Salmonella outbreak tied to melons

In the 43-case Salmonella outbreak, recalled fruit has been identified as Trufresh whole cantaloupes with a sticker stating "Malichita," "4050," and "Product of Mexico/produit du Mexique;" Vineyard brand pre-cut fruit sold in Oklahoma stores from October 30 to November 10, 2023; and whole cantaloupes, cantaloupe chunks in clamshell packaging, and pineapple spears in clamshell packaging sold in Aldi stores in Illinois, Indiana, Iowa, Kentucky, Michigan, and Wisconsin from October 27 to October 31, 2023.

So far no one has died in the outbreak, but 17 people have been hospitalized from complications.

Arizona has the most cases so far, with 7, followed by Missouri and Minnesota with 5 cases.

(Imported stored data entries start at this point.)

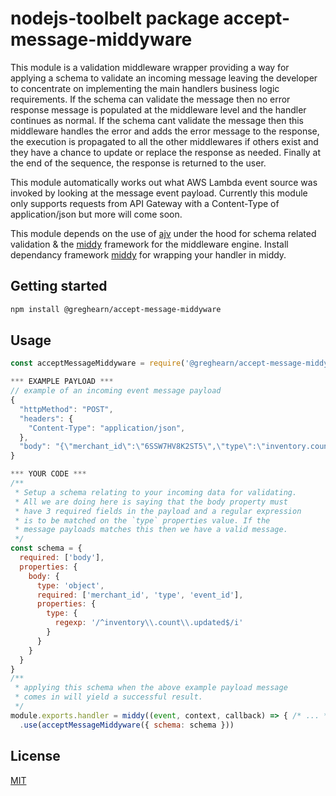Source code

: # nodejs-toolbelt package accept-message-middyware
This module is a validation middleware wrapper providing a way for applying a schema to validate an incoming message leaving the developer to concentrate on implementing the main handlers business logic requirements.
If the schema can validate the message then no error response message is populated at the middleware level and the handler continues as normal.
If the schema cant validate the message then this middleware handles the error and adds the error message to the response, the execution is propagated to all the other middlewares if others exist and they have a chance to update or replace the response as needed. 
Finally at the end of the sequence, the response is returned to the user.

This module automatically works out what AWS Lambda event source was invoked by looking at the message event payload. Currently this module only supports requests from API Gateway with a Content-Type of application/json but more will come soon.

This module depends on the use of [ajv](https://www.npmjs.com/package/ajv) under the hood for schema related validation & the [middy](https://www.npmjs.com/package/middy) framework for the middleware engine.
Install dependancy framework [middy](https://www.npmjs.com/package/middy) for wrapping your handler in middy.

## Getting started

```bash
npm install @greghearn/accept-message-middyware
```

## Usage

```javascript
const acceptMessageMiddyware = require('@greghearn/accept-message-middyware')

*** EXAMPLE PAYLOAD ***
// example of an incoming event message payload
{
  "httpMethod": "POST",
  "headers": {
    "Content-Type": "application/json",
  },
  "body": "{\"merchant_id\":\"6SSW7HV8K2ST5\",\"type\":\"inventory.count.updated\",\"event_id\":\"df5f3813-a913-45a1-94e9-fdc3f7d5e3b6\"}",
}

*** YOUR CODE ***
/**
 * Setup a schema relating to your incoming data for validating.
 * All we are doing here is saying that the body property must 
 * have 3 required fields in the payload and a regular expression 
 * is to be matched on the `type` properties value. If the
 * message payloads matches this then we have a valid message.
 */
const schema = {
  required: ['body'],
  properties: {
    body: {
      type: 'object',
      required: ['merchant_id', 'type', 'event_id'],
      properties: {
        type: {
          regexp: '/^inventory\\.count\\.updated$/i'
        }
      }
    }
  }
}
/**
 * applying this schema when the above example payload message 
 * comes in will yield a successful result.
 */
module.exports.handler = middy((event, context, callback) => { /* ... */ })
  .use(acceptMessageMiddyware({ schema: schema }))

```


## License
[MIT](https://choosealicense.com/licenses/mit/)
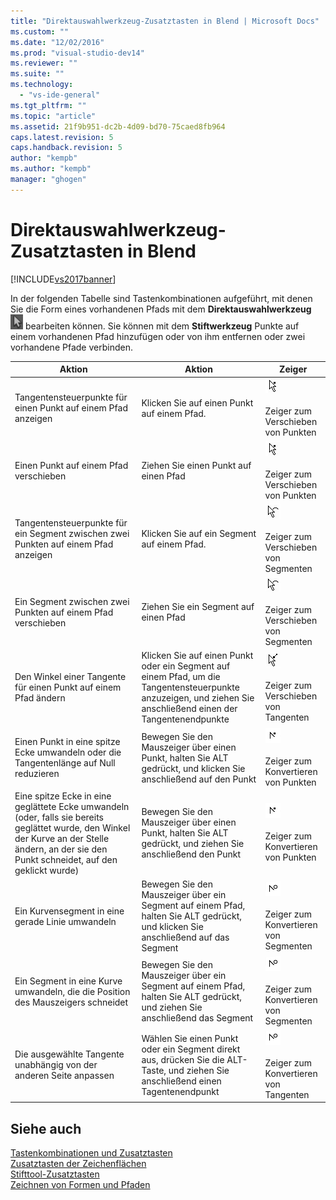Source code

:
 ```yaml
---
title: "Direktauswahlwerkzeug-Zusatztasten in Blend | Microsoft Docs"
ms.custom: ""
ms.date: "12/02/2016"
ms.prod: "visual-studio-dev14"
ms.reviewer: ""
ms.suite: ""
ms.technology: 
  - "vs-ide-general"
ms.tgt_pltfrm: ""
ms.topic: "article"
ms.assetid: 21f9b951-dc2b-4d09-bd70-75caed8fb964
caps.latest.revision: 5
caps.handback.revision: 5
author: "kempb"
ms.author: "kempb"
manager: "ghogen"
---
```

# Direktauswahlwerkzeug-Zusatztasten in Blend
[!INCLUDE[vs2017banner](../code-quality/includes/vs2017banner.md)]

In der folgenden Tabelle sind Tastenkombinationen aufgeführt, mit denen Sie die Form eines vorhandenen Pfads mit dem **Direktauswahlwerkzeug** ![](../designers/media/6dd6571f-c116-451d-8dd2-1f88b8406362.png "6dd6571f\-c116\-451d\-8dd2\-1f88b8406362") bearbeiten können.  Sie können mit dem **Stiftwerkzeug** Punkte auf einem vorhandenen Pfad hinzufügen oder von ihm entfernen oder zwei vorhandene Pfade verbinden.  
  
|Aktion|Aktion|Zeiger|  
|------------|------------|------------|  
|Tangentensteuerpunkte für einen Punkt auf einem Pfad anzeigen|Klicken Sie auf einen Punkt auf einem Pfad.|![](../designers/media/cfcc5f41-a666-4524-a958-50b9051130ca.png "cfcc5f41\-a666\-4524\-a958\-50b9051130ca")<br /><br /> Zeiger zum Verschieben von Punkten|  
|Einen Punkt auf einem Pfad verschieben|Ziehen Sie einen Punkt auf einen Pfad|![](../designers/media/cfcc5f41-a666-4524-a958-50b9051130ca.png "cfcc5f41\-a666\-4524\-a958\-50b9051130ca")<br /><br /> Zeiger zum Verschieben von Punkten|  
|Tangentensteuerpunkte für ein Segment zwischen zwei Punkten auf einem Pfad anzeigen|Klicken Sie auf ein Segment auf einem Pfad.|![](../designers/media/2ace930f-98fa-410b-92cf-7a4b88503ee7.png "2ace930f\-98fa\-410b\-92cf\-7a4b88503ee7")<br /><br /> Zeiger zum Verschieben von Segmenten|  
|Ein Segment zwischen zwei Punkten auf einem Pfad verschieben|Ziehen Sie ein Segment auf einen Pfad|![](../designers/media/2ace930f-98fa-410b-92cf-7a4b88503ee7.png "2ace930f\-98fa\-410b\-92cf\-7a4b88503ee7")<br /><br /> Zeiger zum Verschieben von Segmenten|  
|Den Winkel einer Tangente für einen Punkt auf einem Pfad ändern|Klicken Sie auf einen Punkt oder ein Segment auf einem Pfad, um die Tangentensteuerpunkte anzuzeigen, und ziehen Sie anschließend einen der Tangentenendpunkte|![](../designers/media/beb1a907-1e50-450c-aab3-4d7026f5e426.png "beb1a907\-1e50\-450c\-aab3\-4d7026f5e426")<br /><br /> Zeiger zum Verschieben von Tangenten|  
|Einen Punkt in eine spitze Ecke umwandeln oder die Tangentenlänge auf Null reduzieren|Bewegen Sie den Mauszeiger über einen Punkt, halten Sie ALT gedrückt, und klicken Sie anschließend auf den Punkt|![](../designers/media/21197b10-aba4-4a9d-8145-647d0ba8e518.png "21197b10\-aba4\-4a9d\-8145\-647d0ba8e518")<br /><br /> Zeiger zum Konvertieren von Punkten|  
|Eine spitze Ecke in eine geglättete Ecke umwandeln \(oder, falls sie bereits geglättet wurde, den Winkel der Kurve an der Stelle ändern, an der sie den Punkt schneidet, auf den geklickt wurde\)|Bewegen Sie den Mauszeiger über einen Punkt, halten Sie ALT gedrückt, und ziehen Sie anschließend den Punkt|![](../designers/media/21197b10-aba4-4a9d-8145-647d0ba8e518.png "21197b10\-aba4\-4a9d\-8145\-647d0ba8e518")<br /><br /> Zeiger zum Konvertieren von Punkten|  
|Ein Kurvensegment in eine gerade Linie umwandeln|Bewegen Sie den Mauszeiger über ein Segment auf einem Pfad, halten Sie ALT gedrückt, und klicken Sie anschließend auf das Segment|![](../designers/media/975a855a-8536-441f-97ed-2f1496e416bf.png "975a855a\-8536\-441f\-97ed\-2f1496e416bf")<br /><br /> Zeiger zum Konvertieren von Segmenten|  
|Ein Segment in eine Kurve umwandeln, die die Position des Mauszeigers schneidet|Bewegen Sie den Mauszeiger über ein Segment auf einem Pfad, halten Sie ALT gedrückt, und ziehen Sie anschließend das Segment|![](../designers/media/975a855a-8536-441f-97ed-2f1496e416bf.png "975a855a\-8536\-441f\-97ed\-2f1496e416bf")<br /><br /> Zeiger zum Konvertieren von Segmenten|  
|Die ausgewählte Tangente unabhängig von der anderen Seite anpassen|Wählen Sie einen Punkt oder ein Segment direkt aus, drücken Sie die ALT\-Taste, und ziehen Sie anschließend einen Tagentenendpunkt|![](../designers/media/923951da-4081-4f8b-bebc-0f1f64d87504.png "923951da\-4081\-4f8b\-bebc\-0f1f64d87504")<br /><br /> Zeiger zum Konvertieren von Tangenten|  
  
## Siehe auch  
 [Tastenkombinationen und Zusatztasten](../designers/keyboard-shortcuts-and-modifier-keys-in-blend.md)   
 [Zusatztasten der Zeichenflächen](../designers/artboard-modifier-keys-in-blend.md)   
 [Stifttool\-Zusatztasten](../designers/pen-tool-modifier-keys-in-blend.md)   
 [Zeichnen von Formen und Pfaden](../designers/draw-shapes-and-paths.md)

Nebraska, Wisconsin, and Illinois each have 4 cases, and Kentucky and Texas each have 3 cases.

In epidemiologic interviews, 15 of 29 people reported eating cantaloupe in the 2 weeks prior to illness onset.

The median age of those sickened in the outbreak is 62 years, and illnesses started on dates ranging from October 17, 2023, to November 6, 2023.

As with the Listeria outbreak, the CDC said the Salmonella outbreak is likely much larger than reported.